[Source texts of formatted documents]
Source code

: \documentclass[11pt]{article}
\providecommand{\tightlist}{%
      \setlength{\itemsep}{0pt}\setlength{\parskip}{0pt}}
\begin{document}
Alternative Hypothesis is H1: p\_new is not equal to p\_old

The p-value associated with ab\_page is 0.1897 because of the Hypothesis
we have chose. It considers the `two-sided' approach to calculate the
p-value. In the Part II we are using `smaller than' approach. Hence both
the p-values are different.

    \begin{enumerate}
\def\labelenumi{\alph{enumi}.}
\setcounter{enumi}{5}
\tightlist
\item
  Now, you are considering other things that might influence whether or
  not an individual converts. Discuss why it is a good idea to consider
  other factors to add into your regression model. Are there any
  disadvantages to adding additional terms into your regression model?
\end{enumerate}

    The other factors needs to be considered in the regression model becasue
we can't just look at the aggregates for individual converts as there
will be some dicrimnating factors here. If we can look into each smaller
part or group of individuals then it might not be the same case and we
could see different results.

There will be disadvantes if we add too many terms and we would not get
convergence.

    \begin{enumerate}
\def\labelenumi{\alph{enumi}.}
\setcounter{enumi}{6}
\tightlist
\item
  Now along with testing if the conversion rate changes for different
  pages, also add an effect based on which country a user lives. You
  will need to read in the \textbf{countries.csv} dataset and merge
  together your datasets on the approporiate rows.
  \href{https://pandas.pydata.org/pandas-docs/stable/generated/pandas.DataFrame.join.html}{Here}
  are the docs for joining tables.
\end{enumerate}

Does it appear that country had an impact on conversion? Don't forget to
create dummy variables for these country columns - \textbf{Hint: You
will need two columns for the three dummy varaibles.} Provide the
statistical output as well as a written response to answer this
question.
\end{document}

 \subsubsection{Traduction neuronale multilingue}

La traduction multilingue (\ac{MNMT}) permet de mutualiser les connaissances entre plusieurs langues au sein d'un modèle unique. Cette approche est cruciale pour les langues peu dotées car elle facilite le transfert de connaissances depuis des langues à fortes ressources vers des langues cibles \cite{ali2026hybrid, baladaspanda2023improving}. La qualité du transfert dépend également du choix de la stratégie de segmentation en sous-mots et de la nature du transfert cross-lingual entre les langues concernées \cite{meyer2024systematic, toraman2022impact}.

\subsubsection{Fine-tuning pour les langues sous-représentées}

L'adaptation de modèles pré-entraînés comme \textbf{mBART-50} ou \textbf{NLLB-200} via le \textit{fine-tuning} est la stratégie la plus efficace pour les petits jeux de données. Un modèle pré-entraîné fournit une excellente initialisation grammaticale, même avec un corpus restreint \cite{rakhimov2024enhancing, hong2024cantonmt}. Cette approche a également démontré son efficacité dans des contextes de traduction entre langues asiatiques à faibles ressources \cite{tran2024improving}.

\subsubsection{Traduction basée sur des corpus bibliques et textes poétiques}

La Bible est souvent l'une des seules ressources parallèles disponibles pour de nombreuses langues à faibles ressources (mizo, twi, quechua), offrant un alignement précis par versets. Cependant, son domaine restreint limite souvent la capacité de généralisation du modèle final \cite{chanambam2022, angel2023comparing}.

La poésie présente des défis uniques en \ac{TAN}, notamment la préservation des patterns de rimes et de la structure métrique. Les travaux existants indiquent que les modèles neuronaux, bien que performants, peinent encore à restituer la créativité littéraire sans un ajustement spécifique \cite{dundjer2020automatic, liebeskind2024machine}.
---
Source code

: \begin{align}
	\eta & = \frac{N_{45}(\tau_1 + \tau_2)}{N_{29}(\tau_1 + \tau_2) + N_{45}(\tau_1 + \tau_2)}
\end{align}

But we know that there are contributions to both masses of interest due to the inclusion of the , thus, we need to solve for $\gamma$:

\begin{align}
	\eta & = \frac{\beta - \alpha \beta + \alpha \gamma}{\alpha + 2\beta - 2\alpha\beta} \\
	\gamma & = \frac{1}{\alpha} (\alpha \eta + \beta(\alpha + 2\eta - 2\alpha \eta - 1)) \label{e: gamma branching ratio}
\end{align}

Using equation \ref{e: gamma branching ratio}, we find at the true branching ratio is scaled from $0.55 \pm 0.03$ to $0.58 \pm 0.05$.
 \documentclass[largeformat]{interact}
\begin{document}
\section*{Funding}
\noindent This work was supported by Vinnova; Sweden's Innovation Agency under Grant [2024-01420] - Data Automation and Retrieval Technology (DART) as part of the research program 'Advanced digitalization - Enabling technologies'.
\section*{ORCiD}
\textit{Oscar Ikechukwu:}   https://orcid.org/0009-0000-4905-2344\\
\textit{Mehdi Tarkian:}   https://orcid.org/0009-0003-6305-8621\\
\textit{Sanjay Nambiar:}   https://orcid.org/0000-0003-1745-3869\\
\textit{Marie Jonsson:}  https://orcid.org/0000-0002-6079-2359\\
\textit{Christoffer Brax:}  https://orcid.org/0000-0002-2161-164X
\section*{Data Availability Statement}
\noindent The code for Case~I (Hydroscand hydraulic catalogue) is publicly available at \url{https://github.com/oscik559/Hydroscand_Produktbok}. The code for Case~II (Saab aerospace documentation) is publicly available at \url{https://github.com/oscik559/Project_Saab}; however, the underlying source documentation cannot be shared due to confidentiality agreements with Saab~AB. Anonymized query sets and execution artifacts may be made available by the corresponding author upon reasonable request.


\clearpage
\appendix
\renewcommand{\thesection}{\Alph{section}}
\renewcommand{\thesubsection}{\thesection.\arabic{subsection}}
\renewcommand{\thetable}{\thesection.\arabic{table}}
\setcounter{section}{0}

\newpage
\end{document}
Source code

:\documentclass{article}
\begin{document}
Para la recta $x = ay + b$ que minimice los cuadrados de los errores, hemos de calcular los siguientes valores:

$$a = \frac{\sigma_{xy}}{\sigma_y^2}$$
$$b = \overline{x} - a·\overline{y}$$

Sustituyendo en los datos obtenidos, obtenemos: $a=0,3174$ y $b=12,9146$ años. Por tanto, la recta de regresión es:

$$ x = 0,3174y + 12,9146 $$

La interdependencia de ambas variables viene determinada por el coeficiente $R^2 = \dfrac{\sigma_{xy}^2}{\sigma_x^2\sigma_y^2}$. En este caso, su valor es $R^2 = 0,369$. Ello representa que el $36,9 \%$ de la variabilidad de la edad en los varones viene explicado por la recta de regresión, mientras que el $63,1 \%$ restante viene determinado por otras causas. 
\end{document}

### Your goal
Search the entries for the word "conversion" and pick out every line that holds it.

### Task solution
  Now along with testing if the conversion rate changes for different
Does it appear that country had an impact on conversion? Don't forget to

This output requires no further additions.